# DIRECTIONS
Transcribe, word for word and without additions, each line below from the one containing "string as underlying type." through the one containing "release of *Unity.Serialization*.", both ends included.
--*--
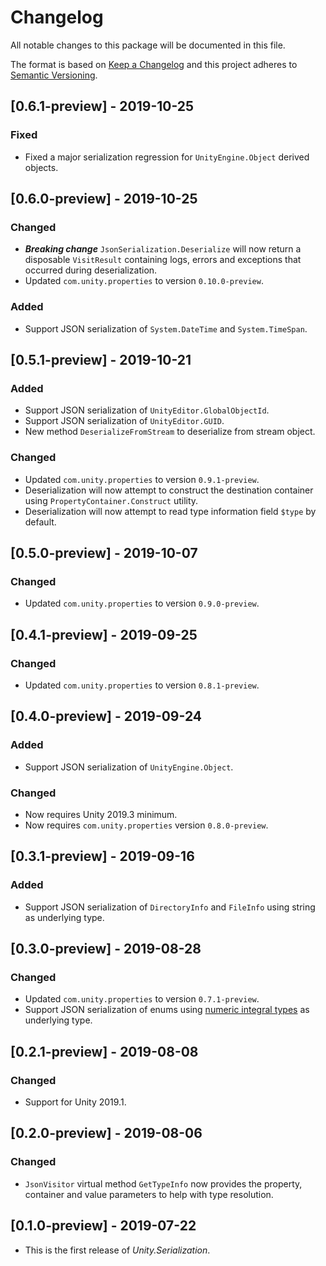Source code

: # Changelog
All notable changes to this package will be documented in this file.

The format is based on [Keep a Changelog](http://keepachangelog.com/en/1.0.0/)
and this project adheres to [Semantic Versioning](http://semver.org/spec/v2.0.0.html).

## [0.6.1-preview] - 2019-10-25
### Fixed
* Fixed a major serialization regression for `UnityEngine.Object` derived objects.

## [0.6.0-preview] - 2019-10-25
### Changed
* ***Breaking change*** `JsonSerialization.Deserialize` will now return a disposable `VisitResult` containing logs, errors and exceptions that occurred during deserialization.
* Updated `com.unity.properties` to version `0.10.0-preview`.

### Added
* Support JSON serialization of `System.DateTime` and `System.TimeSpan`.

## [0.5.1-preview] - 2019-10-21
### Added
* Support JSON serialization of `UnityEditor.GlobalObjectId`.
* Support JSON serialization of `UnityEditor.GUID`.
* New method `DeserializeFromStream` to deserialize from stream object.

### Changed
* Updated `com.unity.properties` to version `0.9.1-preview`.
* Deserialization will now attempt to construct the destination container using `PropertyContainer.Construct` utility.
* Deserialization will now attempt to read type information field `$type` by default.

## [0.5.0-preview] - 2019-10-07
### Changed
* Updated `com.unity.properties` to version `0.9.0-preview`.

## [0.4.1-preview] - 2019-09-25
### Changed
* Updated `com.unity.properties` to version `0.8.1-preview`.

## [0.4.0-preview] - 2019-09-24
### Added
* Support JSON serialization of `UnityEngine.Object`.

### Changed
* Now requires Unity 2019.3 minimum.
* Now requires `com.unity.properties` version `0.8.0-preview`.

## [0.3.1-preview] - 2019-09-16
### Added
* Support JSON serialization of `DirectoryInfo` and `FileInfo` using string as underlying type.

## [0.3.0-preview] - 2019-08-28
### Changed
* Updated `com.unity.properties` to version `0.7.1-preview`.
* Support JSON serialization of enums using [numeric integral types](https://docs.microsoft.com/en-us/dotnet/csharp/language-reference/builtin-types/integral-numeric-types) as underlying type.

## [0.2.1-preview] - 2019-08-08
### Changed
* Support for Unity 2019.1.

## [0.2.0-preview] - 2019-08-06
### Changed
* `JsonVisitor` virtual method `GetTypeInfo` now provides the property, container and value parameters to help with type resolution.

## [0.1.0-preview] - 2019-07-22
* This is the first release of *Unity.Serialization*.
--*--
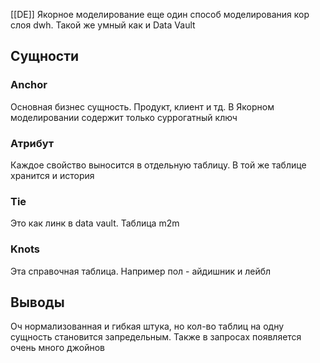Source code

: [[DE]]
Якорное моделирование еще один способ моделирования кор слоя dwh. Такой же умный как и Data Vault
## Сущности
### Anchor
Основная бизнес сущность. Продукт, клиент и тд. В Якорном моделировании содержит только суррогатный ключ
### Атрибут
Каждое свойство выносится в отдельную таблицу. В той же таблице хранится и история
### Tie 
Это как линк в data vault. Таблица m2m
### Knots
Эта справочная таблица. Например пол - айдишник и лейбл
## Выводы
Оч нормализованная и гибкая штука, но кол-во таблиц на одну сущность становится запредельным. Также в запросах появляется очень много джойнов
--*--
# SOLUTION
* Support JSON serialization of `DirectoryInfo` and `FileInfo` using string as underlying type.

## [0.3.0-preview] - 2019-08-28
### Changed
* Updated `com.unity.properties` to version `0.7.1-preview`.
* Support JSON serialization of enums using [numeric integral types](https://docs.microsoft.com/en-us/dotnet/csharp/language-reference/builtin-types/integral-numeric-types) as underlying type.

## [0.2.1-preview] - 2019-08-08
### Changed
* Support for Unity 2019.1.

## [0.2.0-preview] - 2019-08-06
### Changed
* `JsonVisitor` virtual method `GetTypeInfo` now provides the property, container and value parameters to help with type resolution.

## [0.1.0-preview] - 2019-07-22
* This is the first release of *Unity.Serialization*.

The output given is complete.